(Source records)
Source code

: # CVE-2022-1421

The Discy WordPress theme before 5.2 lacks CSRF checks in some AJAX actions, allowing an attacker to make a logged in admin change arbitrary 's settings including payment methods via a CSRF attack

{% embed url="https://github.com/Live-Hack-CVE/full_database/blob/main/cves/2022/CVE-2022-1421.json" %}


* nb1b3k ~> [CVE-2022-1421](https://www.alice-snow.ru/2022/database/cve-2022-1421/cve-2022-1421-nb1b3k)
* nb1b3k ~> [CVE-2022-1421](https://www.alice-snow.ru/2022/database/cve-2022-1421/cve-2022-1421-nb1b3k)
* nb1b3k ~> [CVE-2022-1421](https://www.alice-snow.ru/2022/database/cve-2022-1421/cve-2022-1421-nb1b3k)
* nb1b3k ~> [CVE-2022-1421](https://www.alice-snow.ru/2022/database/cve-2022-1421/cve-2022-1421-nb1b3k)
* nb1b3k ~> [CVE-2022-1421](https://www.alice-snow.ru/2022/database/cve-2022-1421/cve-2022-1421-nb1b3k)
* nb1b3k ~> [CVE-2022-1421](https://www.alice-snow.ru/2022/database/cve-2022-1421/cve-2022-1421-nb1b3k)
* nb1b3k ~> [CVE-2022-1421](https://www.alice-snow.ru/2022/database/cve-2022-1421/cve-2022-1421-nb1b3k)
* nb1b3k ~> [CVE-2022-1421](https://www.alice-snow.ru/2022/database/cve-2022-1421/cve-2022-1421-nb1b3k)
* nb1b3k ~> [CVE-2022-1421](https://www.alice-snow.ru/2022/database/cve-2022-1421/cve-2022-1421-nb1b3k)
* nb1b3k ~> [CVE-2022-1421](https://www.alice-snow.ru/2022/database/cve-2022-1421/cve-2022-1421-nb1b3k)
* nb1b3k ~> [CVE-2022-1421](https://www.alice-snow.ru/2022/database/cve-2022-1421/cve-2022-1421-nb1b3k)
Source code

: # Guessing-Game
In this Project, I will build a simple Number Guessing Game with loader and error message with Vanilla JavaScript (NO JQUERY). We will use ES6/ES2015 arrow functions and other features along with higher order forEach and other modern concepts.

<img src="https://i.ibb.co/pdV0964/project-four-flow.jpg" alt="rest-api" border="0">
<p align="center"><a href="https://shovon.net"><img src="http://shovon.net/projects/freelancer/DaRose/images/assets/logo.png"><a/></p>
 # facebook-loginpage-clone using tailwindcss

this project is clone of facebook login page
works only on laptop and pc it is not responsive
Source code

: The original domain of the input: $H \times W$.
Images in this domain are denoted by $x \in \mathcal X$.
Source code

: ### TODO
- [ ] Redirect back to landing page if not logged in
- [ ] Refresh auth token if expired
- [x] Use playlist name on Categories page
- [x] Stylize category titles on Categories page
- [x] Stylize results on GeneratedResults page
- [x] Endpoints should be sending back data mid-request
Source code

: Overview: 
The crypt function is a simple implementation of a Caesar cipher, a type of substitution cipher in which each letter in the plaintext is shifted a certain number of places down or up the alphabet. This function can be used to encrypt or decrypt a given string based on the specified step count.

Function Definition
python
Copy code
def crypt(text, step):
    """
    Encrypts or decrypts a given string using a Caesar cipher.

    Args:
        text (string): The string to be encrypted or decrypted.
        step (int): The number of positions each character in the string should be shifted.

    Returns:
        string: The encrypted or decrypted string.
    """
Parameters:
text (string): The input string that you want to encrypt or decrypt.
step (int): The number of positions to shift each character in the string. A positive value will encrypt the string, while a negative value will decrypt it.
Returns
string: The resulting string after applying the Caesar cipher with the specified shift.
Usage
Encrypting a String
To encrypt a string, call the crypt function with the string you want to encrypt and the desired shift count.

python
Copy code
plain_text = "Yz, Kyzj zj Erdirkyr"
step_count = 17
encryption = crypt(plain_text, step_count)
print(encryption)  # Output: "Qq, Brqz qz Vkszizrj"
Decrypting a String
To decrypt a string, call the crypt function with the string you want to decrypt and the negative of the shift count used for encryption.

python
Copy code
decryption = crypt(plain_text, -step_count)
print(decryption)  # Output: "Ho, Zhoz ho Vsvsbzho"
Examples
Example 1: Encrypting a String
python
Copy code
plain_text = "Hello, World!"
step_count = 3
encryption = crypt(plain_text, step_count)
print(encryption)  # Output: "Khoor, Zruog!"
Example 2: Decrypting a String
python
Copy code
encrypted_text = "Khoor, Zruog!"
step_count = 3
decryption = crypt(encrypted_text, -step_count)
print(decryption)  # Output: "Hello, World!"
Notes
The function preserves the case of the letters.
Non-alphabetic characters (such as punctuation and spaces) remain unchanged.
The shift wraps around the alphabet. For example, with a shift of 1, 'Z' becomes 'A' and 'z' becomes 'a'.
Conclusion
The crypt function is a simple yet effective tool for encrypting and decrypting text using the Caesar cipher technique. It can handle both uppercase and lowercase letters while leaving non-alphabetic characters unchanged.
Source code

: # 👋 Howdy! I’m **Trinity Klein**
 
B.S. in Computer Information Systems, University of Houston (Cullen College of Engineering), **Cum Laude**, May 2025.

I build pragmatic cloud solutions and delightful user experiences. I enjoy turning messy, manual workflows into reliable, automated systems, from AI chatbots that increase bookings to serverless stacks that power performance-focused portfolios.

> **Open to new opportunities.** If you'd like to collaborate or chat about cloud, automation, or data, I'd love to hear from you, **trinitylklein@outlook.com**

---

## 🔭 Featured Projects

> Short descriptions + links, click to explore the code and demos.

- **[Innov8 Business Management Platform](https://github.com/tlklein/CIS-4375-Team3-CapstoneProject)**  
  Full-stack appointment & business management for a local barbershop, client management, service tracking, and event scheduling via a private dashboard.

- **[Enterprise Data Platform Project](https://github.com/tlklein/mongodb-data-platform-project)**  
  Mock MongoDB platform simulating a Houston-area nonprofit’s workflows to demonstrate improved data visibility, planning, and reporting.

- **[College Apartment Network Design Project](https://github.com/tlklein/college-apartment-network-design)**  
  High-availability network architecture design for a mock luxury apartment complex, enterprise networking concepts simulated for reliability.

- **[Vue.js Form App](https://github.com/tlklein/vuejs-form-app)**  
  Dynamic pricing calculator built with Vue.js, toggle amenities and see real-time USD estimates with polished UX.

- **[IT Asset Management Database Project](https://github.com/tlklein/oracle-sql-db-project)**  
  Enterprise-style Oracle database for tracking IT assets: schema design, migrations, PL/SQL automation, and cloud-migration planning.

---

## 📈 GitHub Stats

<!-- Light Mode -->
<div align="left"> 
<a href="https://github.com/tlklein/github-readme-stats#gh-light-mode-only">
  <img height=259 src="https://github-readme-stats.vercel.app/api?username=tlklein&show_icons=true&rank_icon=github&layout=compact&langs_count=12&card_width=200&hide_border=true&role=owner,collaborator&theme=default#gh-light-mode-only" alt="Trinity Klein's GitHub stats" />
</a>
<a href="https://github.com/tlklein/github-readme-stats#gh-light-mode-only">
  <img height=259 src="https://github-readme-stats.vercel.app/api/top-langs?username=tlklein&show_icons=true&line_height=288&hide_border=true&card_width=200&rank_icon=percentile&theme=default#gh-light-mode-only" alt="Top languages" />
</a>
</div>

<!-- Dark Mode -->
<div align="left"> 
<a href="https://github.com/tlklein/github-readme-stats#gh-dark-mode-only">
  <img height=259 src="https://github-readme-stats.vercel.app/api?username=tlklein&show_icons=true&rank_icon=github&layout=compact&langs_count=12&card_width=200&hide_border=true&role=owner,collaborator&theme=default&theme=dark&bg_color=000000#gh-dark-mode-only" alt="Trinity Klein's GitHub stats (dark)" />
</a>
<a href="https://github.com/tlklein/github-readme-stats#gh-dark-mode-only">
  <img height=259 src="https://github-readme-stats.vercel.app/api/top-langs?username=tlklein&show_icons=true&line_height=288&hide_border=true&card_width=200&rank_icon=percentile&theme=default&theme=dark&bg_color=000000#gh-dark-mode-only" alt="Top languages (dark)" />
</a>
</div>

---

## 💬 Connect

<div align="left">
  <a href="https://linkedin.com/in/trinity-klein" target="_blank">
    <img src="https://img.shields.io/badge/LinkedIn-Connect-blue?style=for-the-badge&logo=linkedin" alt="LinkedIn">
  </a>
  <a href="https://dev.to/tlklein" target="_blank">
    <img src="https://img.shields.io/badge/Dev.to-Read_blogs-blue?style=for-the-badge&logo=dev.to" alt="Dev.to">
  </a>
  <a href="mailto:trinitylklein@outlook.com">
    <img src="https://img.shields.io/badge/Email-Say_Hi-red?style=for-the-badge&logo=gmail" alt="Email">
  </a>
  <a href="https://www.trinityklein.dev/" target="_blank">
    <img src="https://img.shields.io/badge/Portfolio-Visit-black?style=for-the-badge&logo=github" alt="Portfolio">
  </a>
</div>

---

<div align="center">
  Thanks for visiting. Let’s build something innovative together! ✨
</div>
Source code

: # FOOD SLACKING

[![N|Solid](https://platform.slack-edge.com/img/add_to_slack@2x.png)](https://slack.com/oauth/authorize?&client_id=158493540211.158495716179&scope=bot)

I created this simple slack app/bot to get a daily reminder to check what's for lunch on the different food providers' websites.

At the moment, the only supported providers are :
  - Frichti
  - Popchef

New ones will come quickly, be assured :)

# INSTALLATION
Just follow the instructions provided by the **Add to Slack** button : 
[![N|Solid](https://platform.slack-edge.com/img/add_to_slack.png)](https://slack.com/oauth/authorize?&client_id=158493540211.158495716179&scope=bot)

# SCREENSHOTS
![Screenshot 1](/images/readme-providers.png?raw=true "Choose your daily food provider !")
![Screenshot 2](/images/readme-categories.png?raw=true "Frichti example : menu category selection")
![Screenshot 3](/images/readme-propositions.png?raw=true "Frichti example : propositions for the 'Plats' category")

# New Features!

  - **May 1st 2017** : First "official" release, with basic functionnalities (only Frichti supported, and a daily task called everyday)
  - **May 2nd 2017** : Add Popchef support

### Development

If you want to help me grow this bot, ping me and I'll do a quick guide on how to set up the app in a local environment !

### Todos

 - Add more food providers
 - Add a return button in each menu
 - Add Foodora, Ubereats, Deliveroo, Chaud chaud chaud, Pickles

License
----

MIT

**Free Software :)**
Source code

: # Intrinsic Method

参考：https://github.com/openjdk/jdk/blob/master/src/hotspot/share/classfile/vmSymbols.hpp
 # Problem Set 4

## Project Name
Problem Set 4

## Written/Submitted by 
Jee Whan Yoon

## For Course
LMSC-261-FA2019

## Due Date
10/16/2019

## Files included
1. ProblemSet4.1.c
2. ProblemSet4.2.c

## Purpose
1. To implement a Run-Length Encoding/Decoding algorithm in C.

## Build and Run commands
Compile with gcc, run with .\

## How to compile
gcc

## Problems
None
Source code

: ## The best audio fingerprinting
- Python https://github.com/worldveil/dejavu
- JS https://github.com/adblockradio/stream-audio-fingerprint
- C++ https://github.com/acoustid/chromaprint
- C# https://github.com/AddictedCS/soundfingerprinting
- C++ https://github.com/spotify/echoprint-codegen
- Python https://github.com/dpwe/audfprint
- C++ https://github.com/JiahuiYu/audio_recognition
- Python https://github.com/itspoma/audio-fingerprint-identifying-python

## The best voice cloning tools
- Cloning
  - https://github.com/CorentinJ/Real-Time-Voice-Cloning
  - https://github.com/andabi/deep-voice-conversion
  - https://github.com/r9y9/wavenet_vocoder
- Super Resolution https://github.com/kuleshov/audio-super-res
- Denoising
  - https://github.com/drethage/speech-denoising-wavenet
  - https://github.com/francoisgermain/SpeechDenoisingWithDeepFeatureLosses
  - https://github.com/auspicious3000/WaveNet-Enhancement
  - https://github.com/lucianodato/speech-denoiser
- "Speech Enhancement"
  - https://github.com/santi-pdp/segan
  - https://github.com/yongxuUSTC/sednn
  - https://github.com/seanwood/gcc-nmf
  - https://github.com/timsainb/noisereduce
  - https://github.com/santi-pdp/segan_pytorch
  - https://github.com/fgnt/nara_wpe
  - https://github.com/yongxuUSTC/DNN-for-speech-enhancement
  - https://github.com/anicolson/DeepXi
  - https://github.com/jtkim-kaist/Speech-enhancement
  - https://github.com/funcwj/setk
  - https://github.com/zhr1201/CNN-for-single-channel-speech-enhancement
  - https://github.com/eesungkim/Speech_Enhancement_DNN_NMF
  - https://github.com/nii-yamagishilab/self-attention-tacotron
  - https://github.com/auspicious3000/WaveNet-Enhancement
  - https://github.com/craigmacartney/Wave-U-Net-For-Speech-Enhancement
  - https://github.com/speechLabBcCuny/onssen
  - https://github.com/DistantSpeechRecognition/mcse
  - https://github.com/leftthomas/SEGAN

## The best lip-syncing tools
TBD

## TASK BRIEF
Given the records above, reproduce precisely and only the lines between the line holding "# Intrinsic Method" and the line holding "- Denoising", inclusive.

## WORKED SOLUTION
: # Intrinsic Method

参考：https://github.com/openjdk/jdk/blob/master/src/hotspot/share/classfile/vmSymbols.hpp
 # Problem Set 4

## Project Name
Problem Set 4

## Written/Submitted by 
Jee Whan Yoon

## For Course
LMSC-261-FA2019

## Due Date
10/16/2019

## Files included
1. ProblemSet4.1.c
2. ProblemSet4.2.c

## Purpose
1. To implement a Run-Length Encoding/Decoding algorithm in C.

## Build and Run commands
Compile with gcc, run with .\

## How to compile
gcc

## Problems
None
Source code

: ## The best audio fingerprinting
- Python https://github.com/worldveil/dejavu
- JS https://github.com/adblockradio/stream-audio-fingerprint
- C++ https://github.com/acoustid/chromaprint
- C# https://github.com/AddictedCS/soundfingerprinting
- C++ https://github.com/spotify/echoprint-codegen
- Python https://github.com/dpwe/audfprint
- C++ https://github.com/JiahuiYu/audio_recognition
- Python https://github.com/itspoma/audio-fingerprint-identifying-python

## The best voice cloning tools
- Cloning
  - https://github.com/CorentinJ/Real-Time-Voice-Cloning
  - https://github.com/andabi/deep-voice-conversion
  - https://github.com/r9y9/wavenet_vocoder
- Super Resolution https://github.com/kuleshov/audio-super-res
- Denoising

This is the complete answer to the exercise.